Your goal: Look below for the lines from the one with "- Start with" to the one with "- Use Claude's content filtering features", and copy exactly those lines, both ends included.

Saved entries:
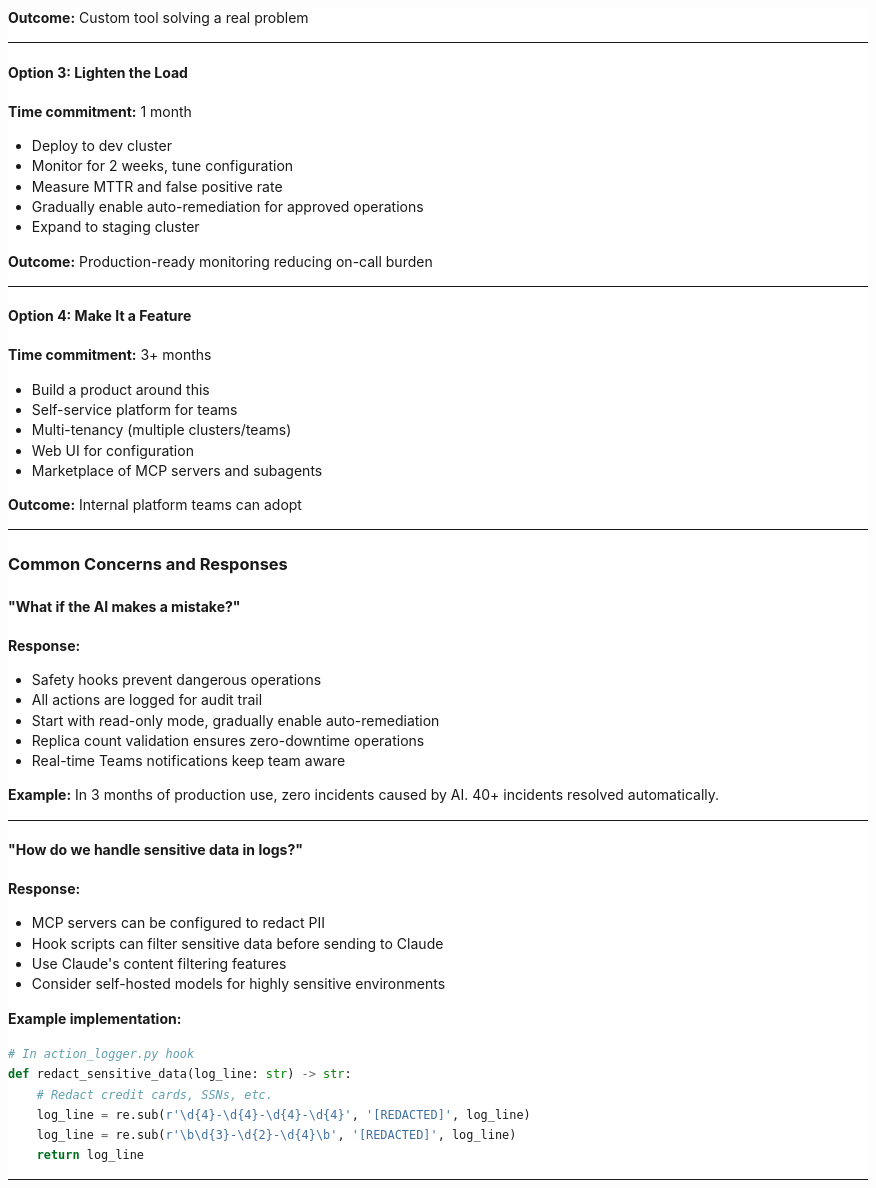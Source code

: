 **Outcome:** Custom tool solving a real problem

---

#### Option 3: Lighten the Load
**Time commitment:** 1 month

- Deploy to dev cluster
- Monitor for 2 weeks, tune configuration
- Measure MTTR and false positive rate
- Gradually enable auto-remediation for approved operations
- Expand to staging cluster

**Outcome:** Production-ready monitoring reducing on-call burden

---

#### Option 4: Make It a Feature
**Time commitment:** 3+ months

- Build a product around this
- Self-service platform for teams
- Multi-tenancy (multiple clusters/teams)
- Web UI for configuration
- Marketplace of MCP servers and subagents

**Outcome:** Internal platform teams can adopt

---

### Common Concerns and Responses

#### "What if the AI makes a mistake?"

**Response:**
- Safety hooks prevent dangerous operations
- All actions are logged for audit trail
- Start with read-only mode, gradually enable auto-remediation
- Replica count validation ensures zero-downtime operations
- Real-time Teams notifications keep team aware

**Example:** In 3 months of production use, zero incidents caused by AI. 40+ incidents resolved automatically.

---

#### "How do we handle sensitive data in logs?"

**Response:**
- MCP servers can be configured to redact PII
- Hook scripts can filter sensitive data before sending to Claude
- Use Claude's content filtering features
- Consider self-hosted models for highly sensitive environments

**Example implementation:**
```python
# In action_logger.py hook
def redact_sensitive_data(log_line: str) -> str:
    # Redact credit cards, SSNs, etc.
    log_line = re.sub(r'\d{4}-\d{4}-\d{4}-\d{4}', '[REDACTED]', log_line)
    log_line = re.sub(r'\b\d{3}-\d{2}-\d{4}\b', '[REDACTED]', log_line)
    return log_line
```

---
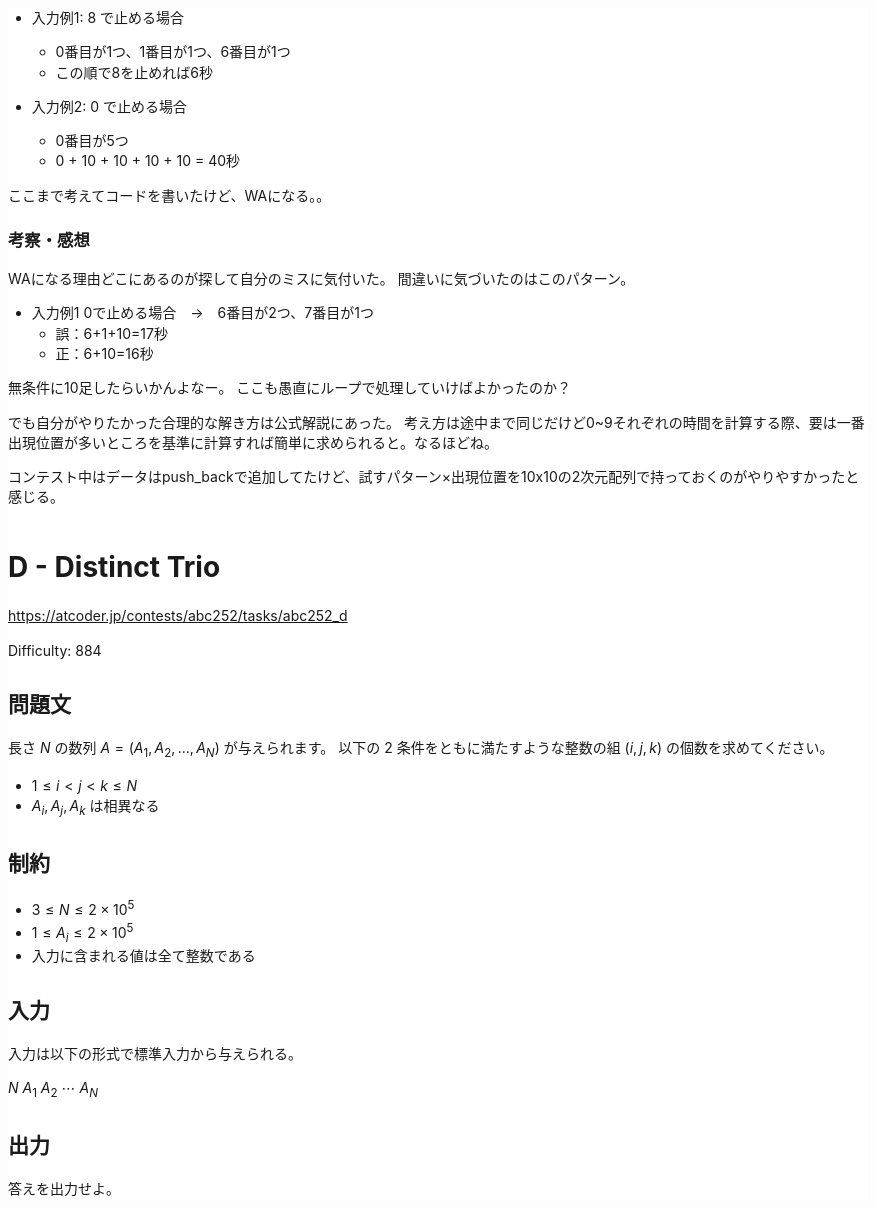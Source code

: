 - 入力例1: $8$ で止める場合
  - 0番目が1つ、1番目が1つ、6番目が1つ
  - この順で8を止めれば6秒

- 入力例2: $0$ で止める場合
  - 0番目が5つ
  - 0 + 10 + 10 + 10 + 10 = 40秒

ここまで考えてコードを書いたけど、WAになる。。

### 考察・感想

WAになる理由どこにあるのが探して自分のミスに気付いた。
間違いに気づいたのはこのパターン。

- 入力例1 0で止める場合　→　6番目が2つ、7番目が1つ
  - 誤：6+1+10=17秒
  - 正：6+10=16秒

無条件に10足したらいかんよなー。
ここも愚直にループで処理していけばよかったのか？

でも自分がやりたかった合理的な解き方は公式解説にあった。
考え方は途中まで同じだけど0~9それぞれの時間を計算する際、要は一番出現位置が多いところを基準に計算すれば簡単に求められると。なるほどね。

コンテスト中はデータはpush_backで追加してたけど、試すパターン×出現位置を10x10の2次元配列で持っておくのがやりやすかったと感じる。


# D - Distinct Trio

https://atcoder.jp/contests/abc252/tasks/abc252_d

Difficulty: 884


## 問題文
長さ $N$ の数列 $A=(A_1 ,A_2, … ,A_N)$ が与えられます。
以下の $2$ 条件をともに満たすような整数の組 $(i,j,k)$ の個数を求めてください。

- $1≤i<j<k≤N$
- $A_i ,A_j, A_k$ は相異なる

## 制約
- $3≤N≤2×10^5$
- $1≤A_i≤2×10^5$
- 入力に含まれる値は全て整数である

## 入力
入力は以下の形式で標準入力から与えられる。

$N$
$A_1$ $A_2$ ​$\cdots$ $A_N$

## 出力
答えを出力せよ。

Exercise response:
- Start with read-only mode, gradually enable auto-remediation
- Replica count validation ensures zero-downtime operations
- Real-time Teams notifications keep team aware

**Example:** In 3 months of production use, zero incidents caused by AI. 40+ incidents resolved automatically.

---

#### "How do we handle sensitive data in logs?"

**Response:**
- MCP servers can be configured to redact PII
- Hook scripts can filter sensitive data before sending to Claude
- Use Claude's content filtering features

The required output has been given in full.